Task to complete: Find the word "people" in the listing. Copy out each line where it occurs.

Source information:
---------------

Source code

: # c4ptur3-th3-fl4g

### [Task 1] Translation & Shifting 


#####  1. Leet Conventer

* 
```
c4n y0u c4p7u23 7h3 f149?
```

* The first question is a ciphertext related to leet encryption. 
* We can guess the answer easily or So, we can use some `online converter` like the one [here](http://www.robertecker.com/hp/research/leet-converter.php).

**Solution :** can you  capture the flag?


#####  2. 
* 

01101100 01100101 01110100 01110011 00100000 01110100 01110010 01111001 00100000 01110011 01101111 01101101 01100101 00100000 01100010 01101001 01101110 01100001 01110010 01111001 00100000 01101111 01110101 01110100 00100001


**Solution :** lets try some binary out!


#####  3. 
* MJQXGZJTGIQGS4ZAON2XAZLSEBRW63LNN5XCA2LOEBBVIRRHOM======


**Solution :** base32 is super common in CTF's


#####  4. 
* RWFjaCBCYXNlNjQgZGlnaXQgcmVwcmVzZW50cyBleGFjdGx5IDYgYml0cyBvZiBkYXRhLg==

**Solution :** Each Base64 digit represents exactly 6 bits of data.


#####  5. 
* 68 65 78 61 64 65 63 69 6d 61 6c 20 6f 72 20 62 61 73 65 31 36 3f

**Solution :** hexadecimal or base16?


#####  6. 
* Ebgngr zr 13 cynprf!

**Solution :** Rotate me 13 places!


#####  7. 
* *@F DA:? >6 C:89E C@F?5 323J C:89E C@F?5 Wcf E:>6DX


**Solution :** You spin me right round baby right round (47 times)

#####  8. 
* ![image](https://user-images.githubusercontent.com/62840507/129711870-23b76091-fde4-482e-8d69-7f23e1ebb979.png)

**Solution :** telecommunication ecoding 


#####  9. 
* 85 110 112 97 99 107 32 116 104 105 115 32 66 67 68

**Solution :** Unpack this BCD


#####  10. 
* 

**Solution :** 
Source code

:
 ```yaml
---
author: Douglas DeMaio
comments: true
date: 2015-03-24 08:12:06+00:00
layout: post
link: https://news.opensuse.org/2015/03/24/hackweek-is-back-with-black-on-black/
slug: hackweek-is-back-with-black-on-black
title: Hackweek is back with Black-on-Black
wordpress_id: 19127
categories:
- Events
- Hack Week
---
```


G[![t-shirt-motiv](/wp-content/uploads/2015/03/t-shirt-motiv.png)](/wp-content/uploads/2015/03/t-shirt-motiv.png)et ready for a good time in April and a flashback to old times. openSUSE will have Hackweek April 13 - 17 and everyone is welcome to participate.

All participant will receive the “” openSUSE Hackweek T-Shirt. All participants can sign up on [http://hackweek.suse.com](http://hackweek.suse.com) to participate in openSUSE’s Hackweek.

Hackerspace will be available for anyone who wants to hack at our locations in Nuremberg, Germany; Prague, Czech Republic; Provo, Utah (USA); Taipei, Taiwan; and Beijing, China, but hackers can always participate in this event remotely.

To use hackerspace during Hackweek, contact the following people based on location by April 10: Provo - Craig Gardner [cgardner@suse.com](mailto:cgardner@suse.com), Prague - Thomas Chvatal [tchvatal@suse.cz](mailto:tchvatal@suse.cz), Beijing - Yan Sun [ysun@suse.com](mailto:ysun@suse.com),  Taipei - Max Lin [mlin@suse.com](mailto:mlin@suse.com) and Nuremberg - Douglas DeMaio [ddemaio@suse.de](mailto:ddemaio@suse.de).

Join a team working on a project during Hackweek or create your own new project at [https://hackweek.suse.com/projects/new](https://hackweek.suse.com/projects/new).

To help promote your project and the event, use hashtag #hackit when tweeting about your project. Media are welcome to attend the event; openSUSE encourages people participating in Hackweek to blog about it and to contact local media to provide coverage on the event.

---------------

Result below:
To use hackerspace during Hackweek, contact the following people based on location by April 10: Provo - Craig Gardner [cgardner@suse.com](mailto:cgardner@suse.com), Prague - Thomas Chvatal [tchvatal@suse.cz](mailto:tchvatal@suse.cz), Beijing - Yan Sun [ysun@suse.com](mailto:ysun@suse.com),  Taipei - Max Lin [mlin@suse.com](mailto:mlin@suse.com) and Nuremberg - Douglas DeMaio [ddemaio@suse.de](mailto:ddemaio@suse.de).
To help promote your project and the event, use hashtag #hackit when tweeting about your project. Media are welcome to attend the event; openSUSE encourages people participating in Hackweek to blog about it and to contact local media to provide coverage on the event.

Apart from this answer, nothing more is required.